=== Begin Enclosure ===

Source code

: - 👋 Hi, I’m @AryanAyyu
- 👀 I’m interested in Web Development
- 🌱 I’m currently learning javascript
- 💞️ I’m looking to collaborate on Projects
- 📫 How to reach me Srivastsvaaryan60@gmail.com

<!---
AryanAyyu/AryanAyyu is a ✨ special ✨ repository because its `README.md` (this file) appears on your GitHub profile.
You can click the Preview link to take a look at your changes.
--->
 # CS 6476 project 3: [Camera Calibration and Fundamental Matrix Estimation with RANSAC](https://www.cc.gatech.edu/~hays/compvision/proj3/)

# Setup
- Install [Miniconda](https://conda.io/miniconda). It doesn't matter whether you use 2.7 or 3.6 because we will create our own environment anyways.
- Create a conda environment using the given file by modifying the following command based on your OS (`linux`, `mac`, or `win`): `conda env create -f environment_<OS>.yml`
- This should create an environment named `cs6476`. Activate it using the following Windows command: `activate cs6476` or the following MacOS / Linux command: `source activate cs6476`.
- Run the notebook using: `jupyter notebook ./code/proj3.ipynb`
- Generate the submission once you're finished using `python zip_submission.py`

=== End Enclosure ===
=== Begin Enclosure ===

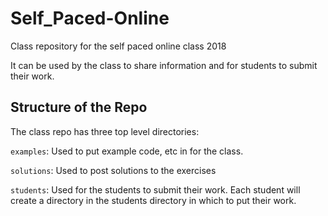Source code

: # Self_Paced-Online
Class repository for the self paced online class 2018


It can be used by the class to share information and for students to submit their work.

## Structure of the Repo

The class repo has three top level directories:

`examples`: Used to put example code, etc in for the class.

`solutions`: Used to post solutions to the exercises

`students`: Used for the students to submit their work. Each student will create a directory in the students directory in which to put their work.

=== End Enclosure ===
=== Begin Enclosure ===

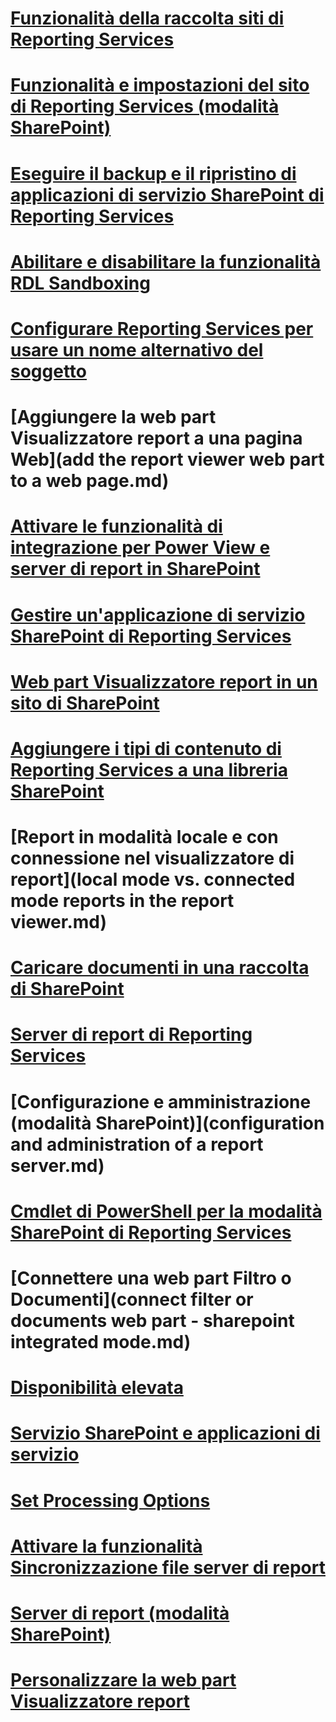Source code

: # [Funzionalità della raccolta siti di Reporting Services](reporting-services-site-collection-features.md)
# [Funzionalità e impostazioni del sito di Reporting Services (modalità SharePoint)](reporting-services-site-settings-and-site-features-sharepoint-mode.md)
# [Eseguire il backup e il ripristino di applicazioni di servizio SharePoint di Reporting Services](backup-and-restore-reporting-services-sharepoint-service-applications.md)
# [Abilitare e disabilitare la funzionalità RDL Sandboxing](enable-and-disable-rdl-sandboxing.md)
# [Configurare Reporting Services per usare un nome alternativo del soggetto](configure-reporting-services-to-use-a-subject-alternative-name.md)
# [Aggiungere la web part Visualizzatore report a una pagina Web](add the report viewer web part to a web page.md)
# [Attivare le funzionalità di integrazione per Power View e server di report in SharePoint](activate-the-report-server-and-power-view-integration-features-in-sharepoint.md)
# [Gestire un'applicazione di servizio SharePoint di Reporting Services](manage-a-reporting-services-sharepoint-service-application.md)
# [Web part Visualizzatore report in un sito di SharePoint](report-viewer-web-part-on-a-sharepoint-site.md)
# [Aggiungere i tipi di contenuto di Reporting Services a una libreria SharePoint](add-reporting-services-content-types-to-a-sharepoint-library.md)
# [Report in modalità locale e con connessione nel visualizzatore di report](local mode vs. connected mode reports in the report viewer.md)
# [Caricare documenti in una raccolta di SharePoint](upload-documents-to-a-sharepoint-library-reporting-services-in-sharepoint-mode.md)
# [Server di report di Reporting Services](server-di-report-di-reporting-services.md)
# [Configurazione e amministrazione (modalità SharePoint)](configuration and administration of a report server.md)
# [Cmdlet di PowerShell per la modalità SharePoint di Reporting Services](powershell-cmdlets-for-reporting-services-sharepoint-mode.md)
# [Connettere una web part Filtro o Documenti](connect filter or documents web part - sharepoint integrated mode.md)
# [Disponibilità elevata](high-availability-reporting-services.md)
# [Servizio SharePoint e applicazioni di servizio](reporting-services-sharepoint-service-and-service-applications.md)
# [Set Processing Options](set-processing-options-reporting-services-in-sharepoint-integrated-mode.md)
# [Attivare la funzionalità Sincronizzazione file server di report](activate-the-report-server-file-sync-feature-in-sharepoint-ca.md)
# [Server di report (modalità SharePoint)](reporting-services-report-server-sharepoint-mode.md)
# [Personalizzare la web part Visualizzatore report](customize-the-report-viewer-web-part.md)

=== End Enclosure ===

▶ _Task brief_: Please count the lines in the data that include the word "library" and report the number by itself.

▶ _Response_: 2